- **Aim of the exercise**: Every line from the one containing "- Generate weekly" through the end of the data is to be copied exactly, and nothing outside that range.

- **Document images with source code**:

———

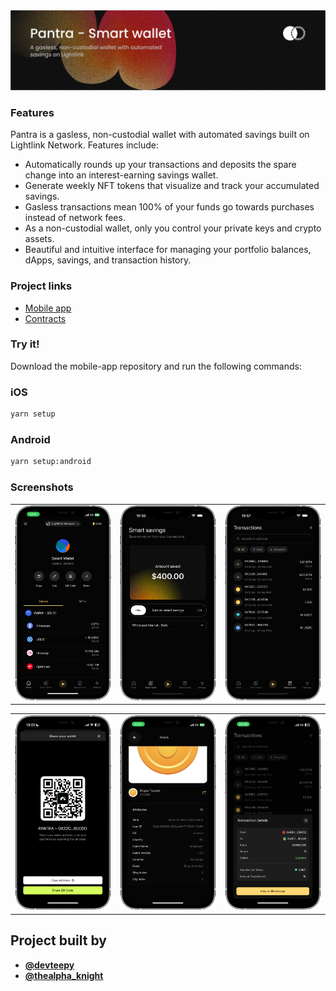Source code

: <a href="https://pantra.framer.website">
  <picture>
    <img alt="VisionCamera" src="./src/assets/images/preview/banner.png" />
  </picture>
</a>

<br />

### Features

Pantra is a gasless, non-custodial wallet with automated savings built on Lightlink Network. Features include:

- Automatically rounds up your transactions and deposits the spare change into an interest-earning savings wallet.
- Generate weekly NFT tokens that visualize and track your accumulated savings.
- Gasless transactions mean 100% of your funds go towards purchases instead of network fees.
- As a non-custodial wallet, only you control your private keys and crypto assets.
- Beautiful and intuitive interface for managing your portfolio balances, dApps, savings, and transaction history.

### Project links

- [Mobile app](https://github.com/codergon/Pantra-app)
- [Contracts](https://github.com/Tee-py/pantra-contracts)

### Try it!

Download the mobile-app repository and run the following commands:

### iOS

```sh
yarn setup
```

### Android

```sh
yarn setup:android
```

### Screenshots

<table>
  <tr>
    <td width="33%" style='border: none'>
      <img src="./src/assets/images/preview/preview2.png" />
    </td>
    <td width="33%" style='border: none'>
      <img src="./src/assets/images/preview/preview3.png" />
    </td>
    <td width="33%" style='border: none'>
      <img src="./src/assets/images/preview/preview4.png" />
    </td>
  </tr>
</table>

<table>
  <tr>
    <td width="33%" style='border: none'>
      <img src="./src/assets/images/preview/preview5.png" />
    </td>
    <td width="33%" style='border: none'>
      <img src="./src/assets/images/preview/preview6.png" />
    </td>
    <td width="33%" style='border: none'>
      <img src="./src/assets/images/preview/preview7.png" />
    </td>
  </tr>
</table>

## Project built by

- [**@devteepy**](https://twitter.com/devteepy)
- [**@thealpha_knight**](https://twitter.com/thealpha_knight)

———

- **Answer section**:
- Generate weekly NFT tokens that visualize and track your accumulated savings.
- Gasless transactions mean 100% of your funds go towards purchases instead of network fees.
- As a non-custodial wallet, only you control your private keys and crypto assets.
- Beautiful and intuitive interface for managing your portfolio balances, dApps, savings, and transaction history.

### Project links

- [Mobile app](https://github.com/codergon/Pantra-app)
- [Contracts](https://github.com/Tee-py/pantra-contracts)

### Try it!

Download the mobile-app repository and run the following commands:

### iOS

```sh
yarn setup
```

### Android

```sh
yarn setup:android
```

### Screenshots

<table>
  <tr>
    <td width="33%" style='border: none'>
      <img src="./src/assets/images/preview/preview2.png" />
    </td>
    <td width="33%" style='border: none'>
      <img src="./src/assets/images/preview/preview3.png" />
    </td>
    <td width="33%" style='border: none'>
      <img src="./src/assets/images/preview/preview4.png" />
    </td>
  </tr>
</table>

<table>
  <tr>
    <td width="33%" style='border: none'>
      <img src="./src/assets/images/preview/preview5.png" />
    </td>
    <td width="33%" style='border: none'>
      <img src="./src/assets/images/preview/preview6.png" />
    </td>
    <td width="33%" style='border: none'>
      <img src="./src/assets/images/preview/preview7.png" />
    </td>
  </tr>
</table>

## Project built by

- [**@devteepy**](https://twitter.com/devteepy)
- [**@thealpha_knight**](https://twitter.com/thealpha_knight)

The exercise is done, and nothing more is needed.